───── EXTRACTED ENTRIES ─────

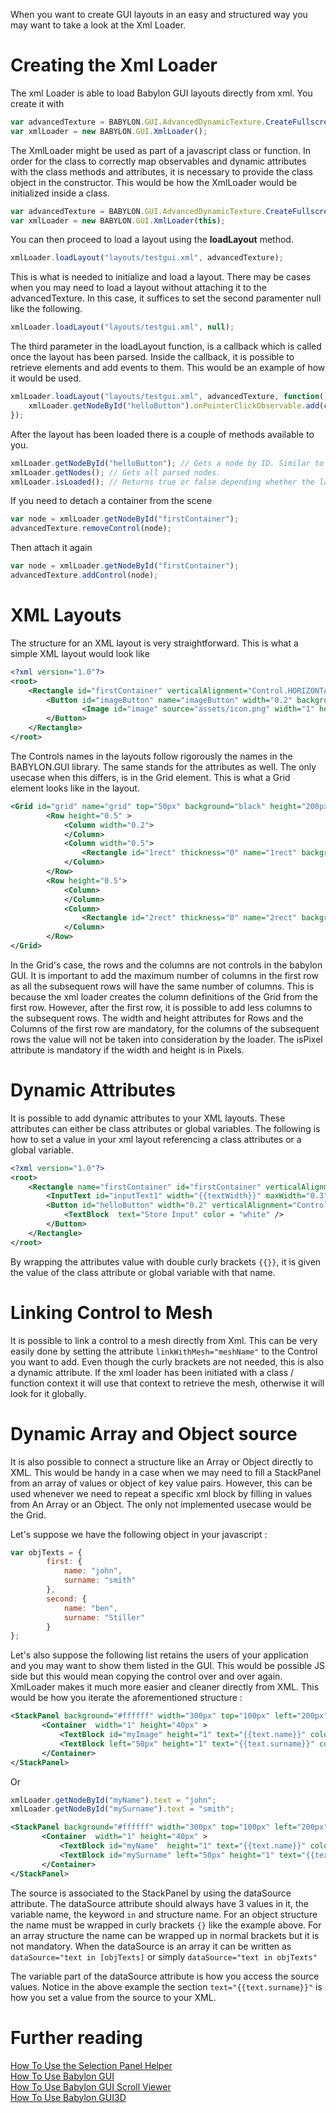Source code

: When you want to create GUI layouts in an easy and structured way you may want to take a look at the Xml Loader.

# Creating the Xml Loader

The xml Loader is able to load Babylon GUI layouts directly from xml. You create it with

```javascript
var advancedTexture = BABYLON.GUI.AdvancedDynamicTexture.CreateFullscreenUI("UI");
var xmlLoader = new BABYLON.GUI.XmlLoader();
```

The XmlLoader might be used as part of a javascript class or function. In order for the class to correctly map observables and dynamic attributes with the class methods and attributes, it is necessary to provide the class object in the constructor. This would be how the XmlLoader would be initialized inside a class.

```javascript
var advancedTexture = BABYLON.GUI.AdvancedDynamicTexture.CreateFullscreenUI("UI");
var xmlLoader = new BABYLON.GUI.XmlLoader(this);
```

You can then proceed to load a layout using the **loadLayout** method.

```javascript
xmlLoader.loadLayout("layouts/testgui.xml", advancedTexture);
```

This is what is needed to initialize and load a layout. There may be cases when you may need to load a layout without attaching it to the advancedTexture. In this case, it suffices to set the second paramenter null like the following.

```javascript
xmlLoader.loadLayout("layouts/testgui.xml", null);
```

The third parameter in the loadLayout function, is a callback which is called once the layout has been parsed. Inside the callback, it is possible to retrieve elements and add events to them. This would be an example of how it would be used.

```javascript
xmlLoader.loadLayout("layouts/testgui.xml", advancedTexture, function() {
    xmlLoader.getNodeById("helloButton").onPointerClickObservable.add(clickEvent);
});
```

After the layout has been loaded there is a couple of methods available to you.

```javascript
xmlLoader.getNodeById("helloButton"); // Gets a node by ID. Similar to how DOM elements are retrieved.
xmlLoader.getNodes(); // Gets all parsed nodes.
xmlLoader.isLoaded(); // Returns true or false depending whether the layout has finished loading.
```

If you need to detach a container from the scene

```javascript
var node = xmlLoader.getNodeById("firstContainer"); 
advancedTexture.removeControl(node);
```
Then attach it again
```javascript
var node = xmlLoader.getNodeById("firstContainer"); 
advancedTexture.addControl(node);
```
# XML Layouts

The structure for an XML layout is very straightforward. This is what a simple XML layout would look like

```xml
<?xml version="1.0"?>
<root>
    <Rectangle id="firstContainer" verticalAlignment="Control.HORIZONTAL_ALIGNMENT_TOP" background="yellow" width=".8" height=".4" color="Orange">
        <Button id="imageButton" name="imageButton" width="0.2" background="red" height="0.3">
                <Image id="image" source="assets/icon.png" width="1" height="1" name="image" stretch="Image.STRETCH_FILL" horizontalAlignment="Control.HORIZONTAL_ALIGNMENT_LEFT" />
        </Button>
    </Rectangle>
</root>
```

The Controls names in the layouts follow rigorously the names in the BABYLON.GUI library. The same stands for the attributes as well. The only usecase when this differs, is in the Grid element. This is what a Grid element looks like in the layout.

```xml
<Grid id="grid" name="grid" top="50px" background="black" height="200px" width="200px">
        <Row height="0.5" >
            <Column width="0.2">
            </Column>
            <Column width="0.5">
                <Rectangle id="1rect" thickness="0" name="1rect" background="green"></Rectangle>
            </Column>
        </Row>
        <Row height="0.5">
            <Column>
            </Column>
            <Column>
                <Rectangle id="2rect" thickness="0" name="2rect" background="red" ></Rectangle>
            </Column>
        </Row>
</Grid>
```

In the Grid's case, the rows and the columns are not controls in the babylon GUI. It is important to add the maximum number of columns in the first row as all the subsequent rows will have the same number of columns. This is because the xml loader creates the column definitions of the Grid from the first row. However, after the first row, it is possible to add less columns to the subsequent rows. The width and height attributes for Rows and the Columns of the first row are mandatory, for the columns of the subsequent rows the value will not be taken into consideration by the loader. The isPixel attribute is mandatory if the width and height is in Pixels.

# Dynamic Attributes

It is possible to add dynamic attributes to your XML layouts. These attributes can either be class attributes or global variables. The following is how to set a value in your xml layout referencing a class attributes or a global variable.

```xml
<?xml version="1.0"?>
<root>
    <Rectangle name="firstContainer" id="firstContainer" verticalAlignment="Control.HORIZONTAL_ALIGNMENT_TOP" background="blue" id="popupContainer" width=".8" height=".4" color="Orange" >
        <InputText id="inputText1" width="{{textWidth}}" maxWidth="0.3"  height="40px" color="white"/>
        <Button id="helloButton" width="0.2" verticalAlignment="Control.VERTICAL_ALIGNMENT_BOTTOM" height="0.2" name="helloButton" background="green" onPointerUpObservable="storeUsernameEvent" >
            <TextBlock  text="Store Input" color = "white" />
        </Button>
    </Rectangle>
</root>
```

By wrapping the attributes value with double curly brackets `{{}}`, it is given the value of the class attribute or global variable with that name.

# Linking Control to Mesh

It is possible to link a control to a mesh directly from Xml. This can be very easily done by setting the attribute `linkWithMesh="meshName"` to the Control you want to add. Even though the curly brackets are not needed, this is also a dynamic attribute. If the xml loader has been initiated with a class / function context it will use that context to retrieve the mesh, otherwise it will look for it globally.

# Dynamic Array and Object source

It is also possible to connect a structure like an Array or Object directly to XML. This would be handy in a case when we may need to fill a StackPanel from an array of values or object of key value pairs. However, this can be used whenever we need to repeat a specific xml block by filling in values from An Array or an Object. The only not implemented usecase would be the Grid.

Let's suppose we have the following object in your javascript :

```javascript
var objTexts = {
        first: {
            name: "john",
            surname: "smith"
        },
        second: {
            name: "ben",
            surname: "Stiller"
        }
};
```

Let's also suppose the following list retains the users of your application and you may want to show them listed in the GUI. This would be possible JS side but this would mean copying the control over and over again. XmlLoader makes it much more easier and cleaner directly from XML. This would be how you iterate the aforementioned structure :

```xml
<StackPanel background="#ffffff" width="300px" top="100px" left="200px" id="panel" dataSource="text in {objTexts}">
       <Container  width="1" height="40px" >
           <TextBlock id="myImage" height="1" text="{{text.name}}" color="red" resizeToFit="true" fontSize="24"/>
           <TextBlock left="50px" height="1" text="{{text.surname}}" color="black" resizeToFit="true" fontSize="24"/>
       </Container>
</StackPanel>
```
Or
```javascript
xmlLoader.getNodeById("myName").text = "john";
xmlLoader.getNodeById("mySurname").text = "smith";
```

```xml
<StackPanel background="#ffffff" width="300px" top="100px" left="200px" id="panel" dataSource="text in {objTexts}">
       <Container  width="1" height="40px" >
           <TextBlock id="myName"  height="1" text="{{text.name}}" color="red" resizeToFit="true" fontSize="24"/>
           <TextBlock id="mySurname" left="50px" height="1" text="{{text.surname}}" color="black" resizeToFit="true" fontSize="24"/>
       </Container>
</StackPanel>
```

The source is associated to the StackPanel by using the dataSource attribute. The dataSource attribute should always have 3 values in it, the variable name, the keyword `in` and structure name. For an object structure the name must be wrapped in curly brackets `{}` like the example above. For an array structure the name can be wrapped up in normal brackets but it is not mandatory. When the dataSource is an array it can be written as `dataSource="text in [objTexts]` or simply `dataSource="text in objTexts"`

The variable part of the dataSource attribute is how you access the source values. Notice in the above example the section `text="{{text.surname}}"` is how you set a value from the source to your XML.

# Further reading

[How To Use the Selection Panel Helper](/how_to/selector)  
[How To Use Babylon GUI](/how_to/gui)  
[How To Use Babylon GUI Scroll Viewer](/how_to/ScrollViewer)  
[How To Use Babylon GUI3D](/how_to/gui3d)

─────

▶ [TASK DETAILS] From the first line to the last, retype the material exactly and exclude the pictures.

▶ [PROBLEM SOLUTION]
Source code

: When you want to create GUI layouts in an easy and structured way you may want to take a look at the Xml Loader.

# Creating the Xml Loader

The xml Loader is able to load Babylon GUI layouts directly from xml. You create it with

```javascript
var advancedTexture = BABYLON.GUI.AdvancedDynamicTexture.CreateFullscreenUI("UI");
var xmlLoader = new BABYLON.GUI.XmlLoader();
```

The XmlLoader might be used as part of a javascript class or function. In order for the class to correctly map observables and dynamic attributes with the class methods and attributes, it is necessary to provide the class object in the constructor. This would be how the XmlLoader would be initialized inside a class.

```javascript
var advancedTexture = BABYLON.GUI.AdvancedDynamicTexture.CreateFullscreenUI("UI");
var xmlLoader = new BABYLON.GUI.XmlLoader(this);
```

You can then proceed to load a layout using the **loadLayout** method.

```javascript
xmlLoader.loadLayout("layouts/testgui.xml", advancedTexture);
```

This is what is needed to initialize and load a layout. There may be cases when you may need to load a layout without attaching it to the advancedTexture. In this case, it suffices to set the second paramenter null like the following.

```javascript
xmlLoader.loadLayout("layouts/testgui.xml", null);
```

The third parameter in the loadLayout function, is a callback which is called once the layout has been parsed. Inside the callback, it is possible to retrieve elements and add events to them. This would be an example of how it would be used.

```javascript
xmlLoader.loadLayout("layouts/testgui.xml", advancedTexture, function() {
    xmlLoader.getNodeById("helloButton").onPointerClickObservable.add(clickEvent);
});
```

After the layout has been loaded there is a couple of methods available to you.

```javascript
xmlLoader.getNodeById("helloButton"); // Gets a node by ID. Similar to how DOM elements are retrieved.
xmlLoader.getNodes(); // Gets all parsed nodes.
xmlLoader.isLoaded(); // Returns true or false depending whether the layout has finished loading.
```

If you need to detach a container from the scene

```javascript
var node = xmlLoader.getNodeById("firstContainer"); 
advancedTexture.removeControl(node);
```
Then attach it again
```javascript
var node = xmlLoader.getNodeById("firstContainer"); 
advancedTexture.addControl(node);
```
# XML Layouts

The structure for an XML layout is very straightforward. This is what a simple XML layout would look like

```xml
<?xml version="1.0"?>
<root>
    <Rectangle id="firstContainer" verticalAlignment="Control.HORIZONTAL_ALIGNMENT_TOP" background="yellow" width=".8" height=".4" color="Orange">
        <Button id="imageButton" name="imageButton" width="0.2" background="red" height="0.3">
                <Image id="image" source="assets/icon.png" width="1" height="1" name="image" stretch="Image.STRETCH_FILL" horizontalAlignment="Control.HORIZONTAL_ALIGNMENT_LEFT" />
        </Button>
    </Rectangle>
</root>
```

The Controls names in the layouts follow rigorously the names in the BABYLON.GUI library. The same stands for the attributes as well. The only usecase when this differs, is in the Grid element. This is what a Grid element looks like in the layout.

```xml
<Grid id="grid" name="grid" top="50px" background="black" height="200px" width="200px">
        <Row height="0.5" >
            <Column width="0.2">
            </Column>
            <Column width="0.5">
                <Rectangle id="1rect" thickness="0" name="1rect" background="green"></Rectangle>
            </Column>
        </Row>
        <Row height="0.5">
            <Column>
            </Column>
            <Column>
                <Rectangle id="2rect" thickness="0" name="2rect" background="red" ></Rectangle>
            </Column>
        </Row>
</Grid>
```

In the Grid's case, the rows and the columns are not controls in the babylon GUI. It is important to add the maximum number of columns in the first row as all the subsequent rows will have the same number of columns. This is because the xml loader creates the column definitions of the Grid from the first row. However, after the first row, it is possible to add less columns to the subsequent rows. The width and height attributes for Rows and the Columns of the first row are mandatory, for the columns of the subsequent rows the value will not be taken into consideration by the loader. The isPixel attribute is mandatory if the width and height is in Pixels.

# Dynamic Attributes

It is possible to add dynamic attributes to your XML layouts. These attributes can either be class attributes or global variables. The following is how to set a value in your xml layout referencing a class attributes or a global variable.

```xml
<?xml version="1.0"?>
<root>
    <Rectangle name="firstContainer" id="firstContainer" verticalAlignment="Control.HORIZONTAL_ALIGNMENT_TOP" background="blue" id="popupContainer" width=".8" height=".4" color="Orange" >
        <InputText id="inputText1" width="{{textWidth}}" maxWidth="0.3"  height="40px" color="white"/>
        <Button id="helloButton" width="0.2" verticalAlignment="Control.VERTICAL_ALIGNMENT_BOTTOM" height="0.2" name="helloButton" background="green" onPointerUpObservable="storeUsernameEvent" >
            <TextBlock  text="Store Input" color = "white" />
        </Button>
    </Rectangle>
</root>
```

By wrapping the attributes value with double curly brackets `{{}}`, it is given the value of the class attribute or global variable with that name.

# Linking Control to Mesh

It is possible to link a control to a mesh directly from Xml. This can be very easily done by setting the attribute `linkWithMesh="meshName"` to the Control you want to add. Even though the curly brackets are not needed, this is also a dynamic attribute. If the xml loader has been initiated with a class / function context it will use that context to retrieve the mesh, otherwise it will look for it globally.

# Dynamic Array and Object source

It is also possible to connect a structure like an Array or Object directly to XML. This would be handy in a case when we may need to fill a StackPanel from an array of values or object of key value pairs. However, this can be used whenever we need to repeat a specific xml block by filling in values from An Array or an Object. The only not implemented usecase would be the Grid.

Let's suppose we have the following object in your javascript :

```javascript
var objTexts = {
        first: {
            name: "john",
            surname: "smith"
        },
        second: {
            name: "ben",
            surname: "Stiller"
        }
};
```

Let's also suppose the following list retains the users of your application and you may want to show them listed in the GUI. This would be possible JS side but this would mean copying the control over and over again. XmlLoader makes it much more easier and cleaner directly from XML. This would be how you iterate the aforementioned structure :

```xml
<StackPanel background="#ffffff" width="300px" top="100px" left="200px" id="panel" dataSource="text in {objTexts}">
       <Container  width="1" height="40px" >
           <TextBlock id="myImage" height="1" text="{{text.name}}" color="red" resizeToFit="true" fontSize="24"/>
           <TextBlock left="50px" height="1" text="{{text.surname}}" color="black" resizeToFit="true" fontSize="24"/>
       </Container>
</StackPanel>
```
Or
```javascript
xmlLoader.getNodeById("myName").text = "john";
xmlLoader.getNodeById("mySurname").text = "smith";
```

```xml
<StackPanel background="#ffffff" width="300px" top="100px" left="200px" id="panel" dataSource="text in {objTexts}">
       <Container  width="1" height="40px" >
           <TextBlock id="myName"  height="1" text="{{text.name}}" color="red" resizeToFit="true" fontSize="24"/>
           <TextBlock id="mySurname" left="50px" height="1" text="{{text.surname}}" color="black" resizeToFit="true" fontSize="24"/>
       </Container>
</StackPanel>
```

The source is associated to the StackPanel by using the dataSource attribute. The dataSource attribute should always have 3 values in it, the variable name, the keyword `in` and structure name. For an object structure the name must be wrapped in curly brackets `{}` like the example above. For an array structure the name can be wrapped up in normal brackets but it is not mandatory. When the dataSource is an array it can be written as `dataSource="text in [objTexts]` or simply `dataSource="text in objTexts"`

The variable part of the dataSource attribute is how you access the source values. Notice in the above example the section `text="{{text.surname}}"` is how you set a value from the source to your XML.

# Further reading

[How To Use the Selection Panel Helper](/how_to/selector)  
[How To Use Babylon GUI](/how_to/gui)  
[How To Use Babylon GUI Scroll Viewer](/how_to/ScrollViewer)  
[How To Use Babylon GUI3D](/how_to/gui3d)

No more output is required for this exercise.